The director of a nonprofit organization has helped small businesses bring a Toledo neighborhood back to life.
By leveraging his contacts, his knowledge of the nitty-gritty details of business creation, and his ebullient nature, Don Monroe has helped small businesses bring an East Toledo neighborhood back to life
Supporter of Entrepreneurship:
Don Monroe, River East
You never find a guy this good still working at nonprofit wages," says Tom Bowlus. The guy in question is Don Monroe, who's created a small-business support network among Toledo's banks, city government, a local university, and the businesses themselves. As director of the nonprofit River East Economic Revitalization Corp., Monroe impressed the national Entrepreneur of the Year judges with his single-minded and almost single-handed development of East Toledo's small-business community. "He has a simple formula," says Bowlus, also a nonprofit manager in East Toledo. "He gets cheaper money, and he knows his resources."

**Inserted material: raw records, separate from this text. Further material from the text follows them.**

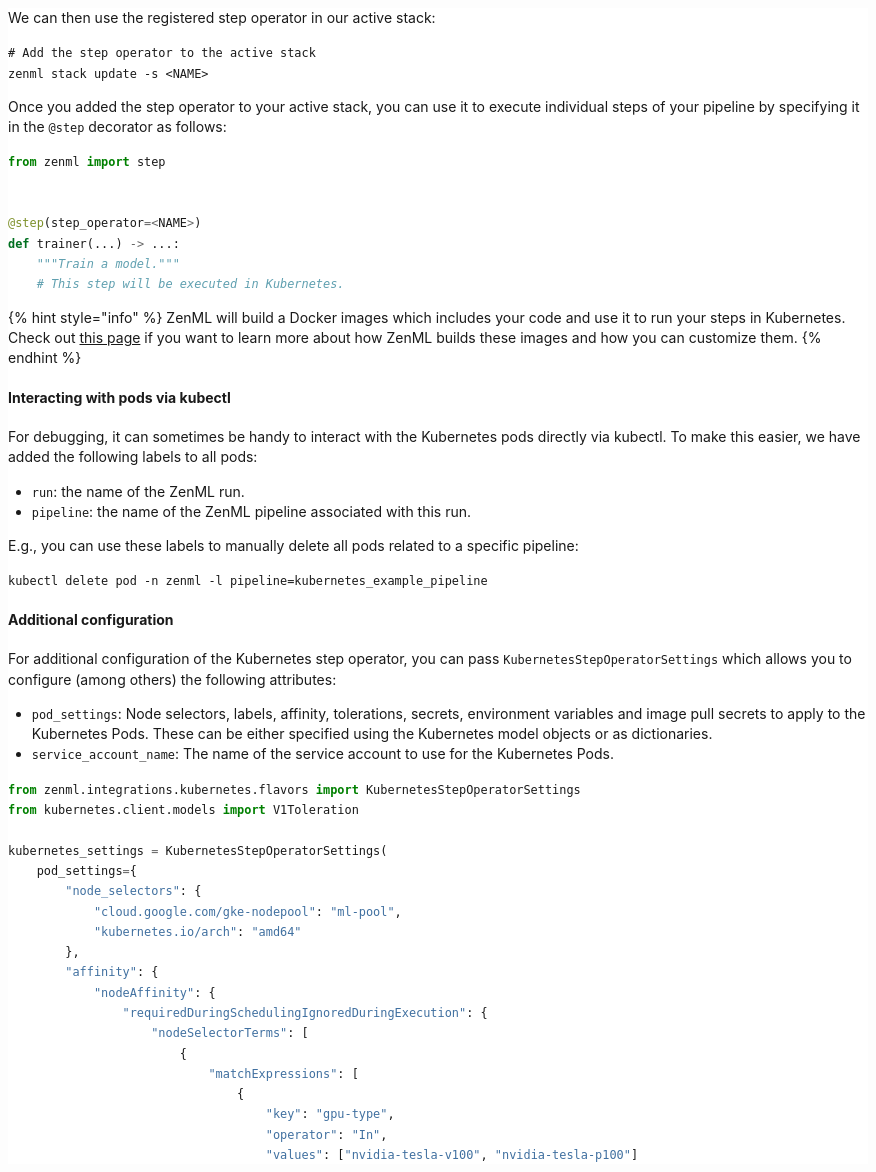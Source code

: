 We can then use the registered step operator in our active stack:

```shell
# Add the step operator to the active stack
zenml stack update -s <NAME>
```

Once you added the step operator to your active stack, you can use it to execute individual steps of your pipeline by specifying it in the `@step` decorator as follows:

```python
from zenml import step


@step(step_operator=<NAME>)
def trainer(...) -> ...:
    """Train a model."""
    # This step will be executed in Kubernetes.
```

{% hint style="info" %}
ZenML will build a Docker images which includes your code and use it to run your steps in Kubernetes. Check out [this page](https://docs.zenml.io/how-to/customize-docker-builds/) if you want to learn more about how ZenML builds these images and how you can customize them.
{% endhint %}

#### Interacting with pods via kubectl

For debugging, it can sometimes be handy to interact with the Kubernetes pods directly via kubectl. To make this easier, we have added the following labels to all pods:

* `run`: the name of the ZenML run.
* `pipeline`: the name of the ZenML pipeline associated with this run.

E.g., you can use these labels to manually delete all pods related to a specific pipeline:

```shell
kubectl delete pod -n zenml -l pipeline=kubernetes_example_pipeline
```

#### Additional configuration

For additional configuration of the Kubernetes step operator, you can pass `KubernetesStepOperatorSettings` which allows you to configure (among others) the following attributes:

* `pod_settings`: Node selectors, labels, affinity, tolerations, secrets, environment variables and image pull secrets to apply to the Kubernetes Pods. These can be either specified using the Kubernetes model objects or as dictionaries.
* `service_account_name`: The name of the service account to use for the Kubernetes Pods.

```python
from zenml.integrations.kubernetes.flavors import KubernetesStepOperatorSettings
from kubernetes.client.models import V1Toleration

kubernetes_settings = KubernetesStepOperatorSettings(
    pod_settings={
        "node_selectors": {
            "cloud.google.com/gke-nodepool": "ml-pool",
            "kubernetes.io/arch": "amd64"
        },
        "affinity": {
            "nodeAffinity": {
                "requiredDuringSchedulingIgnoredDuringExecution": {
                    "nodeSelectorTerms": [
                        {
                            "matchExpressions": [
                                {
                                    "key": "gpu-type",
                                    "operator": "In",
                                    "values": ["nvidia-tesla-v100", "nvidia-tesla-p100"]
```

For Monroe, it all started as basic urban renewal. In 1972 he and seven other small-business owners (Monroe was co-owner of a cleaning company until 1979) formed River East. Until Monroe took over the directorship, in 1979, the focus was property development. But Monroe was eager to bring business back to his old neighborhood, which had suffered from glass-industry cutbacks. In 1983 he talked the city into leasing River East an abandoned light-bulb factory (the Andrews building) for a dollar a year. Unable to afford renovations, he started begging for tenants.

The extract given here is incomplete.